聴覚過敏症とは、何でもない音が大きく聴こえる、耳に響くなど、聴こえ方に障害が起こり、音が耳に入ることに苦痛や不快感を伴う病状です。
どのような種類の音に反応するのか、また辛く感じるレベルも人それぞれです。
聴覚過敏症は、もちろん耳に関する病気ではあります。しかし、中枢や内分泌に係わる別の病気があり、その症状として聴覚過敏症が出現している場合もあります。むしろ背後にある病気の方が重篤で、緊急に治療を要することもあるのです。
同じく聴こえ方の病気である難聴と比較されることが多く、共通点もあります。耳で音を拾うという所作に、全く無関係とも思える心理的要因が実は引き金になっていることがあります。そのことも難聴との類似点です。
耳の構造
聴覚過敏症の症状は、音に対する聴こえ方に難点があるということです。実際に症状を訴える方によって表現はまちまちで主観的です。

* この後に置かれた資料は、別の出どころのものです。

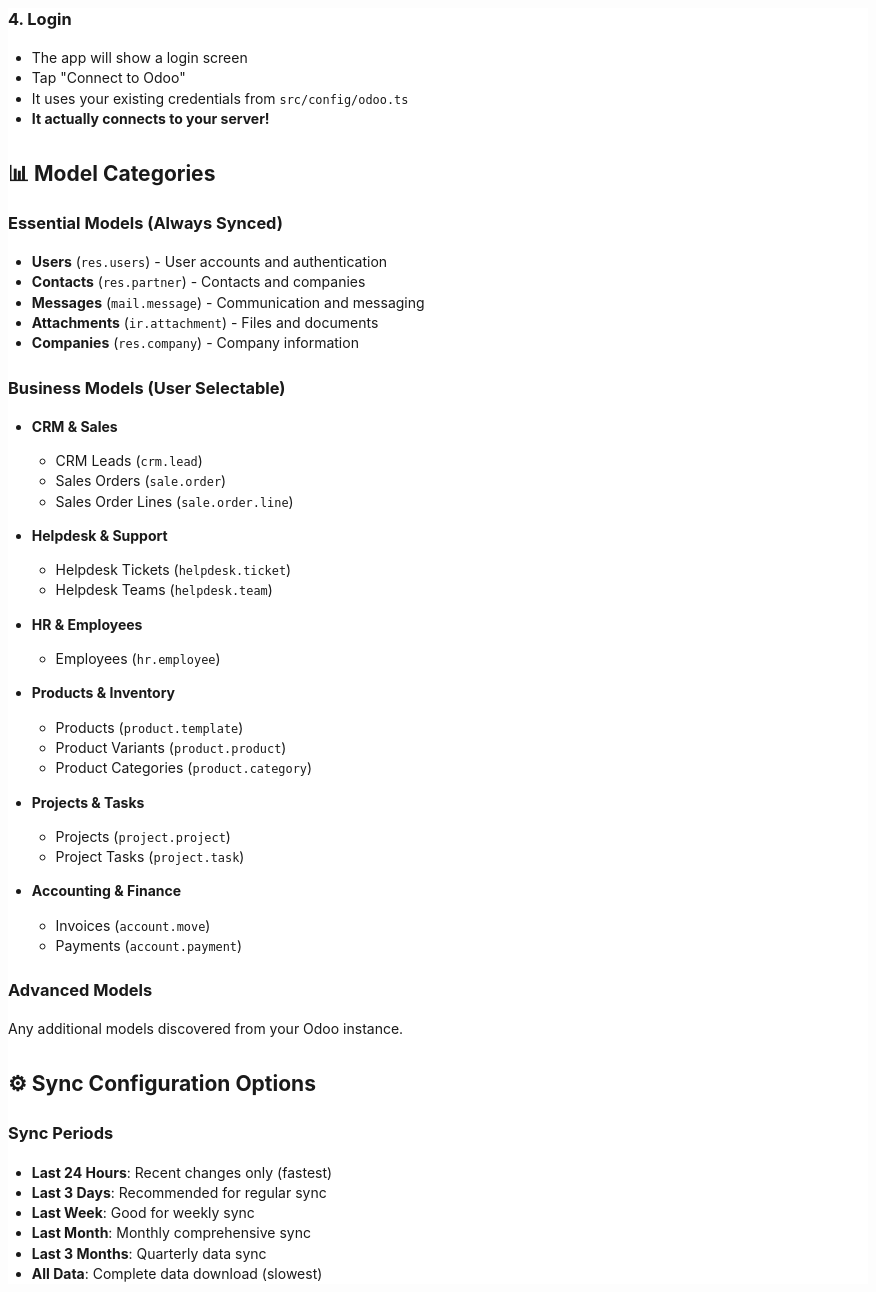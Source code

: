 ### 4. Login
- The app will show a login screen
- Tap "Connect to Odoo"
- It uses your existing credentials from `src/config/odoo.ts`
- **It actually connects to your server!**

## 📊 Model Categories

### Essential Models (Always Synced)
- **Users** (`res.users`) - User accounts and authentication
- **Contacts** (`res.partner`) - Contacts and companies  
- **Messages** (`mail.message`) - Communication and messaging
- **Attachments** (`ir.attachment`) - Files and documents
- **Companies** (`res.company`) - Company information

### Business Models (User Selectable)
- **CRM & Sales**
  - CRM Leads (`crm.lead`)
  - Sales Orders (`sale.order`)
  - Sales Order Lines (`sale.order.line`)

- **Helpdesk & Support**
  - Helpdesk Tickets (`helpdesk.ticket`)
  - Helpdesk Teams (`helpdesk.team`)

- **HR & Employees**
  - Employees (`hr.employee`)

- **Products & Inventory**
  - Products (`product.template`)
  - Product Variants (`product.product`)
  - Product Categories (`product.category`)

- **Projects & Tasks**
  - Projects (`project.project`)
  - Project Tasks (`project.task`)

- **Accounting & Finance**
  - Invoices (`account.move`)
  - Payments (`account.payment`)

### Advanced Models
Any additional models discovered from your Odoo instance.

## ⚙️ Sync Configuration Options

### Sync Periods
- **Last 24 Hours**: Recent changes only (fastest)
- **Last 3 Days**: Recommended for regular sync
- **Last Week**: Good for weekly sync
- **Last Month**: Monthly comprehensive sync
- **Last 3 Months**: Quarterly data sync
- **All Data**: Complete data download (slowest)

症状の深刻さを量るため基準を設ける必要がありますが、難しいところです。聴覚過敏症は、まだ不明なことの多い研究の過渡期にある病気なのです。
カルファによる「聴覚過敏の尺度」というのがあり、質問形式になっています。
調査結果はスコアを出すことで、ある程度、症状のレベルを把握することができ、医院での診察と共に参考になります。カルファの質問紙法から得た研究結果で、わかっていることもあります。
◆不快な音は聴かないようにすることが困難
周囲で音が鳴っていても、あまり気にしないということができない、聞き流すことができない。
◆騒音に対して過敏になり回避できない
とくに騒音に属するものに反応しすぎて、避けられなくなる。
◆感情など精神面とリンクしている
通常であれば何でもない音が不快な存在になっている背景に、精神的な面が深く係わっている。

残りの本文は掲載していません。